A crane rigger has been acquitted of all charges in the 2008 collapse of a tower crane in Manhattan that killed seven people and injured two dozen.
William Rapetti, of Rapetti Rigging Services Inc., was the only person charged in the accident March 15, 2008.
Justice Roger S. Hayes of State Supreme Court in Manhattan, who heard the case without a jury, acquitted Rapetti and his company of a total of 40 charges, including manslaughter.
Investigators in the case determined that Rapetti, 49, had used four strips, rather than the eight specified by the crane’s manufacturer, to rig an 11,000-pound steel collar on a 22-story crane during the construction of a building. The collar fell and buckled the crane, which then collapsed into the building, killing six workers and a tourist.
That fatal incident, and another one two months later, raised questions about the Department of Buildings’ oversight and triggered new measures on crane safety nationwide.
In September 2008, the Occupational Safety and Health Administration cited Rapetti and two other contractors in the case, alleging a variety of safety violations.
Cited were Rapetti Rigging Services Inc., the crane’s erector; Reliance Construction Group, the project’s general contractor; and Joy Contractors Inc., the project’s concrete and superstructure contractor. Rapetti was cited for alleged problems associated with rigging the crane and lack of fall protection, while Reliance and Joy were cited for lack of fall protection, fire protection and other hazards unrelated to the crane collapse.

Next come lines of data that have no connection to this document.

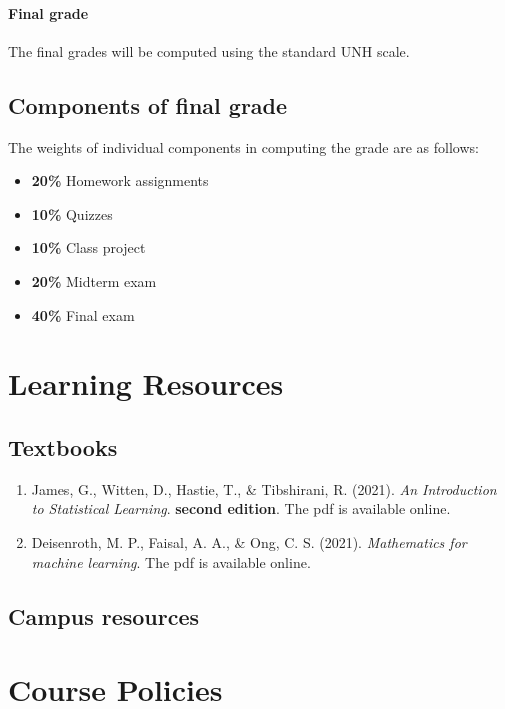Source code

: \documentclass[11pt]{article}
\begin{document}
\paragraph{Final grade}
The final grades will be computed using the standard UNH scale.

\subsection{Components of final grade}

The weights of individual components in computing the grade are as follows:
\begin{itemize}
\item \textbf{20\%} Homework assignments  
\item \textbf{10\%} Quizzes 
\item \textbf{10\%} Class project 
\item \textbf{20\%} Midterm exam  
\item \textbf{40\%} Final exam 
\end{itemize}

\section{Learning Resources}

\subsection{Textbooks}

\begin{enumerate}

\item James, G., Witten, D., Hastie, T., \& Tibshirani, R. (2021). \emph{An Introduction to Statistical Learning}. \textbf{second edition}. The pdf is available online.

\item Deisenroth, M. P., Faisal, A. A., \& Ong, C. S. (2021). \emph{Mathematics for machine learning}. The pdf is available online.
\end{enumerate}

\subsection{Campus resources}

\section{Course Policies}
\end{document}
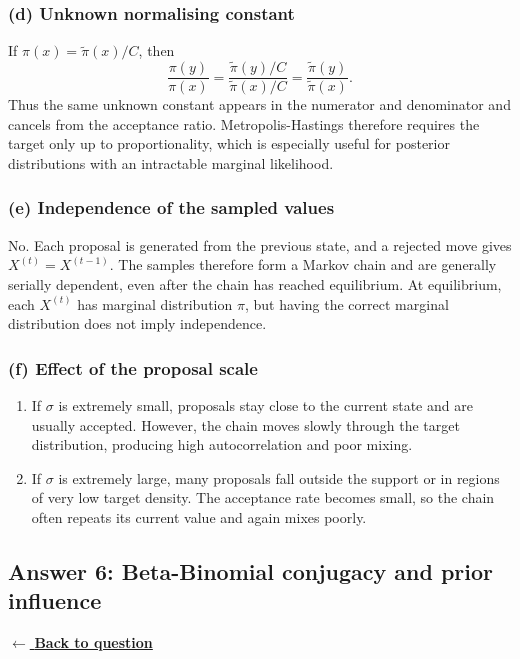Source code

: \documentclass[11pt,a4paper]{article}
\newcommand{\answernav}[1]{%
  \label{answer:#1}%
  \noindent\hyperref[question:#1]{$\leftarrow$ \textbf{Back to question}}%
  \par\smallskip}
\begin{document}
\subsubsection*{(d) Unknown normalising constant}

If $\pi(x)=\widetilde{\pi}(x)/C$, then
\[
  \frac{\pi(y)}{\pi(x)}
  =\frac{\widetilde{\pi}(y)/C}{\widetilde{\pi}(x)/C}
  =\frac{\widetilde{\pi}(y)}{\widetilde{\pi}(x)}.
\]
Thus the same unknown constant appears in the numerator and denominator and
cancels from the acceptance ratio. Metropolis-Hastings therefore requires the
target only up to proportionality, which is especially useful for posterior
distributions with an intractable marginal likelihood.

\subsubsection*{(e) Independence of the sampled values}

No. Each proposal is generated from the previous state, and a rejected move
gives $X^{(t)}=X^{(t-1)}$. The samples therefore form a Markov chain and are
generally serially dependent, even after the chain has reached equilibrium.
At equilibrium, each $X^{(t)}$ has marginal distribution $\pi$, but having
the correct marginal distribution does not imply independence.

\subsubsection*{(f) Effect of the proposal scale}

\begin{enumerate}[label=\arabic*.,leftmargin=*]
  \item If $\sigma$ is extremely small, proposals stay close to the current
        state and are usually accepted. However, the chain moves slowly
        through the target distribution, producing high autocorrelation and
        poor mixing.

  \item If $\sigma$ is extremely large, many proposals fall outside the
        support or in regions of very low target density. The acceptance rate
        becomes small, so the chain often repeats its current value and again
        mixes poorly.
\end{enumerate}

\clearpage

\subsection{Answer 6: Beta-Binomial conjugacy and prior influence}
\answernav{6}
\end{document}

Rapetti Rigging was issued three willful citations with penalties totaling $210,000 for allegedly failing, among other things, to comply with the crane manufacturer’s specifications and limitations when erecting and raising the tower crane; to protect synthetic rigging slings from damage; to inspect the slings for damage or defects before use; and to remove a defective sling from service. One of the four slings used to secure the collar was later found to be worn.
“Ultimately, the crane collapse was a failure to follow basic, but essential, construction safety processes,” said Richard Mendelson, OSHA’s area director in Manhattan.
Rapetti also was cited for fall hazards. OSHA said that employees working on the crane’s mast and at the edge of the 18th floor level and other areas lacked proper fall protection.
During Rapetti’s trial, his attorney argued that the contractor had been scapegoated for failings by other parties in the case.
The lawyer, Arthur L. Aidala, said in court that the developers had made a fatal mistake in deciding to dig a hole on East 51st Street for Con Edison wiring before the building went up, according to the New York Times. The hole meant that the crane, more than 300 feet high, could not be bolted to the ground, the Times reported Aidala as saying.
“You know what holds the crane up in this case, Judge?” Aidala asked the judge, according to the Times’ account. “Friction. Friction. Nothing, Judge. Nothing holds the crane up. It’s just sitting there.”
Rapetti still faces a number of civil suits in the case, as do construction companies, other contractors and the city.
Today (July 28), OSHA is scheduled to release historic new rules addressing the safety of cranes and derricks in construction. This new standard will replace one that is decades old.